Exercise directions: Write the listing out again, exactly as it appears.

Data for review START

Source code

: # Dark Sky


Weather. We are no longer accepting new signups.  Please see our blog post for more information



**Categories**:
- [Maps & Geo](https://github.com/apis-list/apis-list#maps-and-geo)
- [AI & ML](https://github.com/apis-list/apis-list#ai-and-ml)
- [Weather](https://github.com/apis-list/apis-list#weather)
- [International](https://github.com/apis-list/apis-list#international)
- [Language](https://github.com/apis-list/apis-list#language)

Data for review END

Expected output:
Source code

: # Dark Sky


Weather. We are no longer accepting new signups.  Please see our blog post for more information



**Categories**:
- [Maps & Geo](https://github.com/apis-list/apis-list#maps-and-geo)
- [AI & ML](https://github.com/apis-list/apis-list#ai-and-ml)
- [Weather](https://github.com/apis-list/apis-list#weather)
- [International](https://github.com/apis-list/apis-list#international)
- [Language](https://github.com/apis-list/apis-list#language)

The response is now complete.